◆ Exercise brief
Please repeat exactly the lines below from the one containing "3. Review RLS" down to the one containing "tables not populating", both included, and nothing else.

◆ Source information
***

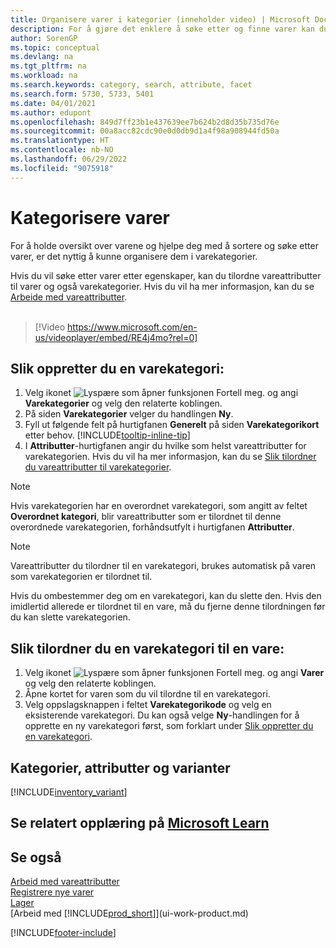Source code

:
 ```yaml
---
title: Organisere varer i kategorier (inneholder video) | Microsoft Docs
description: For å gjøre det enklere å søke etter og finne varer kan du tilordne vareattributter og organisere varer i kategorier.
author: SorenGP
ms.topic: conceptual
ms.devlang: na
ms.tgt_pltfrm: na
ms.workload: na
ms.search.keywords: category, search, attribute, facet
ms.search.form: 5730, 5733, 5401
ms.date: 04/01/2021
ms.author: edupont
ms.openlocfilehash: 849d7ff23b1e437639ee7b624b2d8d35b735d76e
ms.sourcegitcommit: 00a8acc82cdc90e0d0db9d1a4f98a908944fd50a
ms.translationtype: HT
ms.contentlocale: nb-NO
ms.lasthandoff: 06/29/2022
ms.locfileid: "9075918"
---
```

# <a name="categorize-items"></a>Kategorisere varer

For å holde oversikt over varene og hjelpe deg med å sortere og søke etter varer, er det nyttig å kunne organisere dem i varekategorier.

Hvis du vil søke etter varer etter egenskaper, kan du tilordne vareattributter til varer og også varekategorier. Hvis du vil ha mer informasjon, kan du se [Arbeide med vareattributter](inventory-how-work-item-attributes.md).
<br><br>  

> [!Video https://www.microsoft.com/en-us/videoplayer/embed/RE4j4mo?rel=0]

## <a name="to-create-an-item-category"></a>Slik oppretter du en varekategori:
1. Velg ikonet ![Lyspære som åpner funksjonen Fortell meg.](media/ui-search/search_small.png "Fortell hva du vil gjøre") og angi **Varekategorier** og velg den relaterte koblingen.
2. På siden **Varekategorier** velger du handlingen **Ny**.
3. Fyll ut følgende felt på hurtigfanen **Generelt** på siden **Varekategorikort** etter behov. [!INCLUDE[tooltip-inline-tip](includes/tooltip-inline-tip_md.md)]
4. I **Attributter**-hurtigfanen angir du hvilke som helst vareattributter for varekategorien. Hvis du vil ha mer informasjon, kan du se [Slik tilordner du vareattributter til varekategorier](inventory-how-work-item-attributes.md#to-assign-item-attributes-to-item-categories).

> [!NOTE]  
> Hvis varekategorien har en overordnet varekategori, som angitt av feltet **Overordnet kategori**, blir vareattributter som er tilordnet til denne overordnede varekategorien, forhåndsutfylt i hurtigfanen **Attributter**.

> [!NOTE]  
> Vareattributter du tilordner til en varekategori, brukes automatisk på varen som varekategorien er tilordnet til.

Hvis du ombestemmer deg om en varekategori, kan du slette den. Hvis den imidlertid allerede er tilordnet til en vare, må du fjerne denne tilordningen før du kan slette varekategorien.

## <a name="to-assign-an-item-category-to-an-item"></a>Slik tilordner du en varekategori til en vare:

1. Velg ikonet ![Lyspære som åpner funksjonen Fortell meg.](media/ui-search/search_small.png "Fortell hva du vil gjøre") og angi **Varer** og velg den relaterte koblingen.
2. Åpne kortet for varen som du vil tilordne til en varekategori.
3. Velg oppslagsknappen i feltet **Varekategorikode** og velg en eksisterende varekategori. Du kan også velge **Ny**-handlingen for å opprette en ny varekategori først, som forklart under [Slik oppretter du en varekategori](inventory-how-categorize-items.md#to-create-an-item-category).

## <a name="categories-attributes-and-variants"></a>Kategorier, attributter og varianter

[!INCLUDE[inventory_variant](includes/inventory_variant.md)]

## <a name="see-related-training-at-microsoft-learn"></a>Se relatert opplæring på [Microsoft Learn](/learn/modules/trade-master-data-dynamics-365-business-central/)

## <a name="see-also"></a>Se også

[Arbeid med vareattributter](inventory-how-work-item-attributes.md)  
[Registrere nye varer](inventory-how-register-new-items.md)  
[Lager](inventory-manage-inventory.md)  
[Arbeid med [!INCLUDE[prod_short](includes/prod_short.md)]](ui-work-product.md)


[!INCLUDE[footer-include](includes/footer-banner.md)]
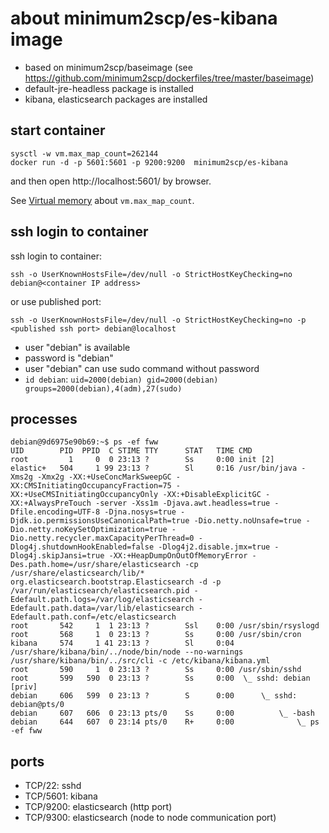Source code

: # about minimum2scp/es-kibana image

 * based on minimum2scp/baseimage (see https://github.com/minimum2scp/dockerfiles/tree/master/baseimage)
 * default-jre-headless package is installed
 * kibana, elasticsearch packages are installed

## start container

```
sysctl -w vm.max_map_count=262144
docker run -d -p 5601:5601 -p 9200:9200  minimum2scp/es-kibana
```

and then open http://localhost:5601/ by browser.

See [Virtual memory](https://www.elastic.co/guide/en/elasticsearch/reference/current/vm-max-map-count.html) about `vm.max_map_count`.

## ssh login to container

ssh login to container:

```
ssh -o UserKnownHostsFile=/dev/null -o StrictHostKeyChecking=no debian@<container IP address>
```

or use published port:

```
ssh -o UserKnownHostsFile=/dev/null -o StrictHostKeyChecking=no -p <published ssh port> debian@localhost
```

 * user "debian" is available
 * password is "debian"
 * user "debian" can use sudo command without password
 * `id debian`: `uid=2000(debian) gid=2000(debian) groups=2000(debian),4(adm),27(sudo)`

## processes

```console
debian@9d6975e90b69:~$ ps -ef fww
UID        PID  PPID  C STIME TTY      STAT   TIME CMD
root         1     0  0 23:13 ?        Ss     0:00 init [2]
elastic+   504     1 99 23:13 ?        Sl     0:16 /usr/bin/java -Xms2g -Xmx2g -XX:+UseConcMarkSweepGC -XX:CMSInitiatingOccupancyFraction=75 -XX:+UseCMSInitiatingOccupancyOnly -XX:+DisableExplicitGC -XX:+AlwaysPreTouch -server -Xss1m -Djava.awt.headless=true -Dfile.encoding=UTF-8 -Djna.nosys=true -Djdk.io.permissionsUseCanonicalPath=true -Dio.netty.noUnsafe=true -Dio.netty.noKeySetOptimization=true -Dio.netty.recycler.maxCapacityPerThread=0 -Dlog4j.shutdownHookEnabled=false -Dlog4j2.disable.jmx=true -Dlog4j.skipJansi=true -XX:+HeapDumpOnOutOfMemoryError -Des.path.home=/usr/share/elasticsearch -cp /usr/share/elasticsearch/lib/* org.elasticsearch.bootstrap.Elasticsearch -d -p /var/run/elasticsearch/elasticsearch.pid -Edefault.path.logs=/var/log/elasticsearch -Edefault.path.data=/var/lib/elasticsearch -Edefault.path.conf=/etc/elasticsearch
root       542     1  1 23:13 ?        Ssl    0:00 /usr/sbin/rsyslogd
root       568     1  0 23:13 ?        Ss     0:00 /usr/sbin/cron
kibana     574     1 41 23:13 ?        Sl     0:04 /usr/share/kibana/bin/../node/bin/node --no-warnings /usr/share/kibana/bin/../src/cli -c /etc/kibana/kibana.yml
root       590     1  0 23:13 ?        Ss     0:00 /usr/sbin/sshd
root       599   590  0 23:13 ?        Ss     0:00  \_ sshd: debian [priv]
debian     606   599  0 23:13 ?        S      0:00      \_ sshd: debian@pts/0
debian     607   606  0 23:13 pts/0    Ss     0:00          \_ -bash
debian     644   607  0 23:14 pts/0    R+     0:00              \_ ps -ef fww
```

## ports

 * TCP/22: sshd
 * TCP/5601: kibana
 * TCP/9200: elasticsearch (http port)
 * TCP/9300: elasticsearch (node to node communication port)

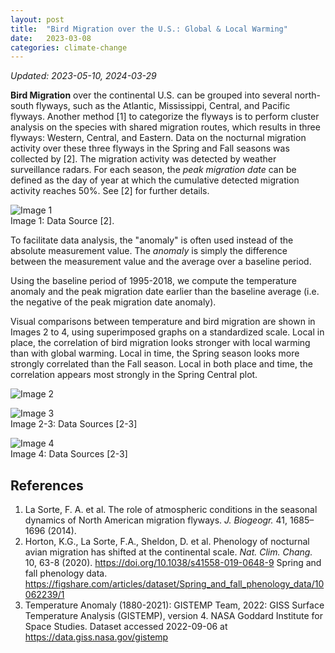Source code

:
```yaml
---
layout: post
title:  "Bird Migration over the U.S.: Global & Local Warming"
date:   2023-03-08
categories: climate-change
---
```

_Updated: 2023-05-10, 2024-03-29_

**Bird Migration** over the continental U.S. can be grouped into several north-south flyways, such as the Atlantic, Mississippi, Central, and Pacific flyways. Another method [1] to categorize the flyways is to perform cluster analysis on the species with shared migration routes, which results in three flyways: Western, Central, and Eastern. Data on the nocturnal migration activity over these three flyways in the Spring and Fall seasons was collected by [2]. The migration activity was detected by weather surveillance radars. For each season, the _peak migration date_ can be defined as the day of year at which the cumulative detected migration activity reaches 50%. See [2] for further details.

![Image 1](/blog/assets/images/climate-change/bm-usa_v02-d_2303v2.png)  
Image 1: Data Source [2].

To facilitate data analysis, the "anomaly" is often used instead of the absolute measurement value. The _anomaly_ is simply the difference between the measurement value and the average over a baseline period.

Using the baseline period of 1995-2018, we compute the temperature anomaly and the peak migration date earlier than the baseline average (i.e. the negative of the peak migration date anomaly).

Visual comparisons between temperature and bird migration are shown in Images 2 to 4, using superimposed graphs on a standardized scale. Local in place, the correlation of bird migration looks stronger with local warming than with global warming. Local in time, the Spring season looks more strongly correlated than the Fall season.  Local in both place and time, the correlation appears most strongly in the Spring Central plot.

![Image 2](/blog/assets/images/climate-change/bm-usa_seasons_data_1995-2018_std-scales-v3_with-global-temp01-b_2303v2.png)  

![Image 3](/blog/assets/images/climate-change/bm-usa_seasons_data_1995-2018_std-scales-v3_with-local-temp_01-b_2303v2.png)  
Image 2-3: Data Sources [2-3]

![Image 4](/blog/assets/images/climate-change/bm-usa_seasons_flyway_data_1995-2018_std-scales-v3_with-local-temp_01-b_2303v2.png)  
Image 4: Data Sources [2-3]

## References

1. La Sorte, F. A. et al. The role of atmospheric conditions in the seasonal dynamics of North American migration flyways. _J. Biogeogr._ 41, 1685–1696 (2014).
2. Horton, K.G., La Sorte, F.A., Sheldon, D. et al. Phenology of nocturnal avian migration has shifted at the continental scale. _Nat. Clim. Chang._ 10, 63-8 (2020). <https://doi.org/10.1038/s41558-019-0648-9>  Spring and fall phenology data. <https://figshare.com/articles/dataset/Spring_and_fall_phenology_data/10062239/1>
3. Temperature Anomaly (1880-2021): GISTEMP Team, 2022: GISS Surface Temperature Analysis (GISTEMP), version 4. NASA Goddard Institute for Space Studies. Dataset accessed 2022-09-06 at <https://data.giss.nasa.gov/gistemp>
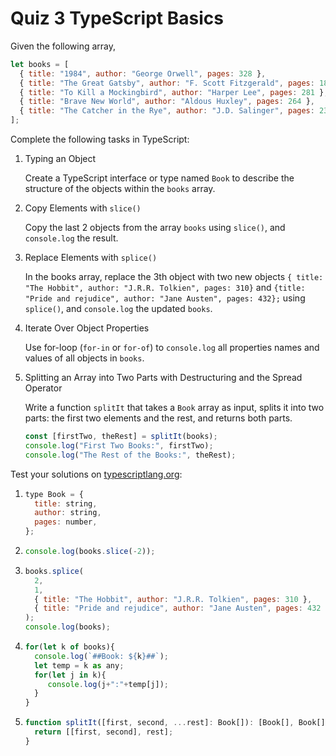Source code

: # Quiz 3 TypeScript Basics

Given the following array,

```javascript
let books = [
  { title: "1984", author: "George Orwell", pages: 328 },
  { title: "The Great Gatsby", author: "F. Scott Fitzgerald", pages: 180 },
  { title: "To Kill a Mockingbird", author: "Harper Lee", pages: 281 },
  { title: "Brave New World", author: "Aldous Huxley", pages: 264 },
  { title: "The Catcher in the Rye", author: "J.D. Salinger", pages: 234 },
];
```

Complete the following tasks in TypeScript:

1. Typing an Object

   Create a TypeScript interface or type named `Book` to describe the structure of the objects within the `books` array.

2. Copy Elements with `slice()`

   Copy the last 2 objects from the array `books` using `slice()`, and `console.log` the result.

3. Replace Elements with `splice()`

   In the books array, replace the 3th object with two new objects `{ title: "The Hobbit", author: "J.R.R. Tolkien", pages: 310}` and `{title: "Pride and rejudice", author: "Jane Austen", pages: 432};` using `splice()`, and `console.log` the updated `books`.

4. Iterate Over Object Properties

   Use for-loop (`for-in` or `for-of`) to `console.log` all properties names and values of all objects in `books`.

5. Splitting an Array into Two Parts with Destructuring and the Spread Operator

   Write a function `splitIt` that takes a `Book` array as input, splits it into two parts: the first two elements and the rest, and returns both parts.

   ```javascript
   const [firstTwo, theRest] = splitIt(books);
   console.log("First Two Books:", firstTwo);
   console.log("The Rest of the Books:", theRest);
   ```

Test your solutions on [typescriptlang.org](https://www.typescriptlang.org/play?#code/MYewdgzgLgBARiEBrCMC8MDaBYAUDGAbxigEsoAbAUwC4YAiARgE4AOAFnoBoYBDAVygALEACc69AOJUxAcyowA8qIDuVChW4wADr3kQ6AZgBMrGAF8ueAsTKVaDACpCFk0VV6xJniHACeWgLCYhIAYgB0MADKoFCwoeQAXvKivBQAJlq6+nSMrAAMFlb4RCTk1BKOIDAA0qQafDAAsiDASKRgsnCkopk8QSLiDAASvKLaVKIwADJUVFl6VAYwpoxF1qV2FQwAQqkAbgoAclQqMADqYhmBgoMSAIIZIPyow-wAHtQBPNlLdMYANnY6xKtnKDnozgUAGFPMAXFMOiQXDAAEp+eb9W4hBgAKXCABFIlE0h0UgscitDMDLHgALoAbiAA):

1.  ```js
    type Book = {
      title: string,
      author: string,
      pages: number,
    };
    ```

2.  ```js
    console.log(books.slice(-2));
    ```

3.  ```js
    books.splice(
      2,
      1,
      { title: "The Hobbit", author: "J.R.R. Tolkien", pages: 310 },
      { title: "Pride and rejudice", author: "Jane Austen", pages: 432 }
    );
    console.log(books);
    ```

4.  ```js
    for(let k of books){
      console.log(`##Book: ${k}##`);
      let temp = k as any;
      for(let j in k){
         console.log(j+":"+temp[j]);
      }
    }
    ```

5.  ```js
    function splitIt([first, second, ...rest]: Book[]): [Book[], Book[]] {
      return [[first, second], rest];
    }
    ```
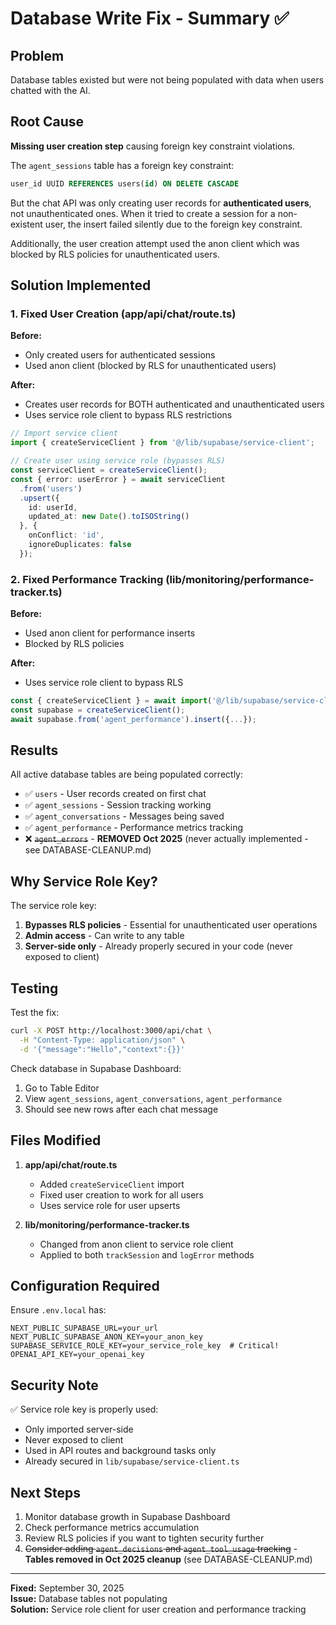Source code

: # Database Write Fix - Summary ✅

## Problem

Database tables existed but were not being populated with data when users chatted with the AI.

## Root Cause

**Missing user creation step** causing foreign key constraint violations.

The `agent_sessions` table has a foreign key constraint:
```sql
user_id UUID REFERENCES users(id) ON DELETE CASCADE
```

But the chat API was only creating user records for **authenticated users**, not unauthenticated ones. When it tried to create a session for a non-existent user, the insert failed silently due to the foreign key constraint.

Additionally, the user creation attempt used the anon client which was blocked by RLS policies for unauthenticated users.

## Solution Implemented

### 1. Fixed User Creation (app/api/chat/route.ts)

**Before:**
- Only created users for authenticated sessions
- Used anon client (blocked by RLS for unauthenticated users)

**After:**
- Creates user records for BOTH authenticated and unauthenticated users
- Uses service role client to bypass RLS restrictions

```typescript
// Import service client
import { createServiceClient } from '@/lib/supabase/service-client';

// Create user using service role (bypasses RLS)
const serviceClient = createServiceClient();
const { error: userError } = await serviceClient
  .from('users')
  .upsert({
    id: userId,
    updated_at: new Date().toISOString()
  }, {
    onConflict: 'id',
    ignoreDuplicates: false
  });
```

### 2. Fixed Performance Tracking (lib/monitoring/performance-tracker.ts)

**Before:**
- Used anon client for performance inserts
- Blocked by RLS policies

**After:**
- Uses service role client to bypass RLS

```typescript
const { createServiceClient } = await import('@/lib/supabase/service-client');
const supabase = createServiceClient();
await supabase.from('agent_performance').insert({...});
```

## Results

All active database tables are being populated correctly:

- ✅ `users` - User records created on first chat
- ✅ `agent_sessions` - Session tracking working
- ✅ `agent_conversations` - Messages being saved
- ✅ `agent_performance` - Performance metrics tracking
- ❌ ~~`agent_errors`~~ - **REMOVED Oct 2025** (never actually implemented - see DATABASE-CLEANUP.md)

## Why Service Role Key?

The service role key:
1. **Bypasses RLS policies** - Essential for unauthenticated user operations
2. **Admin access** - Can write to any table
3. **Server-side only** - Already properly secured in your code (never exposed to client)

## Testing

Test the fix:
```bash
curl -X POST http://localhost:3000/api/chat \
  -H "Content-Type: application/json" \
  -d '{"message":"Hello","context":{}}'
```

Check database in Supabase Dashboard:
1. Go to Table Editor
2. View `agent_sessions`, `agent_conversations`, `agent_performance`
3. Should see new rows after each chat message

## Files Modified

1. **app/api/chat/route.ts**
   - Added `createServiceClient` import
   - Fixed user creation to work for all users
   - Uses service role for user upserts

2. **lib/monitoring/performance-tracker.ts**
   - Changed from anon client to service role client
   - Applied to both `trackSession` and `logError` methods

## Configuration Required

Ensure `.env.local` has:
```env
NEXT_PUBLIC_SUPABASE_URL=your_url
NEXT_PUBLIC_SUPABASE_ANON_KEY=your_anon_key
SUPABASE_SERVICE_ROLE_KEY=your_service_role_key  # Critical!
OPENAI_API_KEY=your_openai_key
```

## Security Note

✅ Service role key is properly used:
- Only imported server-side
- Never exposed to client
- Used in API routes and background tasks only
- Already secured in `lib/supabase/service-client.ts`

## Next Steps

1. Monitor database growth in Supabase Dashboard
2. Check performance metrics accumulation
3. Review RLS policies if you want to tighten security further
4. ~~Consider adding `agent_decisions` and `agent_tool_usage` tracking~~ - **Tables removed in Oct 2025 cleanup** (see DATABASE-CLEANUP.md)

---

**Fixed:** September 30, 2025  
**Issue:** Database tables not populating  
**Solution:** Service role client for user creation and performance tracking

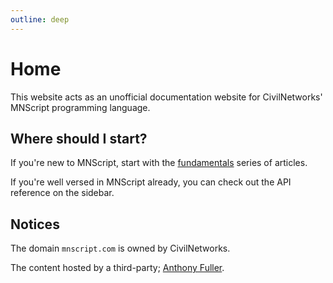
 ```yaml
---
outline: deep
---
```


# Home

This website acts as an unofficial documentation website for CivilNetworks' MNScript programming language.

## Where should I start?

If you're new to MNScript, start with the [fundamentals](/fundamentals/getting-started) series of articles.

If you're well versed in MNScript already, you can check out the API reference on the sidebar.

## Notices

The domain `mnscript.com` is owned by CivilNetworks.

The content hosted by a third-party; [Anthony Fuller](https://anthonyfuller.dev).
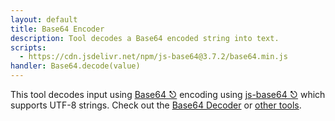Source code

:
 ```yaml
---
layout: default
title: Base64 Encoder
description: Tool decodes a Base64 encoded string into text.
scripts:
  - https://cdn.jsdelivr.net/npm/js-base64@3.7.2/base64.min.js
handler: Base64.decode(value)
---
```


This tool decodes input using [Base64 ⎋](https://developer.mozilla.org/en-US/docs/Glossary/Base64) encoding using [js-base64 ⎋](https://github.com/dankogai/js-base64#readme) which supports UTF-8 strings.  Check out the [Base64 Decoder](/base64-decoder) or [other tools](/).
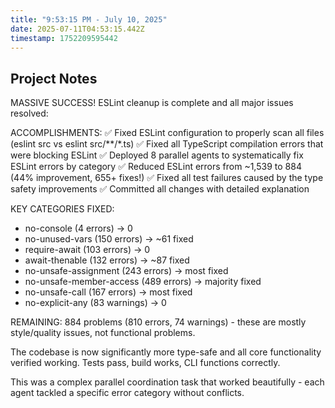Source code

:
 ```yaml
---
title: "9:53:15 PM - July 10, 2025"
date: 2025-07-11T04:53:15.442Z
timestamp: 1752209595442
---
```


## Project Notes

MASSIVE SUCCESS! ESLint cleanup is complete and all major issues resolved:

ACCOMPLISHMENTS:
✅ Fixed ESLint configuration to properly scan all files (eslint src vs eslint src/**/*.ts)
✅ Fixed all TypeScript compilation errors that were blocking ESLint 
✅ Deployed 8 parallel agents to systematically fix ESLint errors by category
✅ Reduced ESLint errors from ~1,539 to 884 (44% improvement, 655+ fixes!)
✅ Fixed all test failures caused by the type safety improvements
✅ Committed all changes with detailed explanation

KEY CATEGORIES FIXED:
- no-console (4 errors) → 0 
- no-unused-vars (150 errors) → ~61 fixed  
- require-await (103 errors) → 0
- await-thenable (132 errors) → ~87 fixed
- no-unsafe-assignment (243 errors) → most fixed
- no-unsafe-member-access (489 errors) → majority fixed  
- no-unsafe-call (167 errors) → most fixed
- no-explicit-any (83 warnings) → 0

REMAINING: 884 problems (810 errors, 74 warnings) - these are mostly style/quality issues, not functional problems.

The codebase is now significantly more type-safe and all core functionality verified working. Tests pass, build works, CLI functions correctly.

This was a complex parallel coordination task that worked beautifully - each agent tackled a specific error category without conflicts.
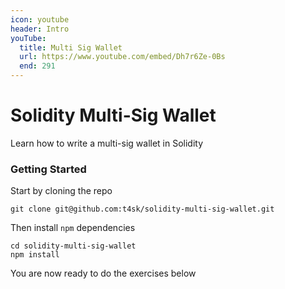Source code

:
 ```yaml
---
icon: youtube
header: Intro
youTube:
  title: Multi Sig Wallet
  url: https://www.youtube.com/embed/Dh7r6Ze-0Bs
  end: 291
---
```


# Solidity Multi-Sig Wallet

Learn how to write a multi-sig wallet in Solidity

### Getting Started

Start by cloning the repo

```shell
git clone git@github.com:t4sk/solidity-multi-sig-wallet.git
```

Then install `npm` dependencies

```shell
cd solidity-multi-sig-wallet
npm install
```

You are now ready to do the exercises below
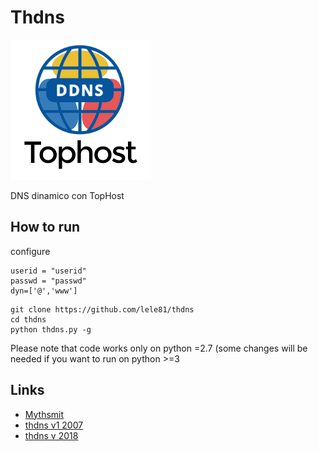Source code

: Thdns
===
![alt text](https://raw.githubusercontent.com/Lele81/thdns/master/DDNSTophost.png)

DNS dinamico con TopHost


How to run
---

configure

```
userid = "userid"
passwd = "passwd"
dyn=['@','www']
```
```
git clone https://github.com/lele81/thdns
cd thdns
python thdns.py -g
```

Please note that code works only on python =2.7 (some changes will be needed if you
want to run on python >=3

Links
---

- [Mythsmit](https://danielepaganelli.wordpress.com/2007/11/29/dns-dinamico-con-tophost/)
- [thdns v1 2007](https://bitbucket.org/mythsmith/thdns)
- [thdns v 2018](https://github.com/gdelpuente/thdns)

***

◆ Your solution
3. Review RLS policies if you want to tighten security further
4. ~~Consider adding `agent_decisions` and `agent_tool_usage` tracking~~ - **Tables removed in Oct 2025 cleanup** (see DATABASE-CLEANUP.md)

---

**Fixed:** September 30, 2025  
**Issue:** Database tables not populating  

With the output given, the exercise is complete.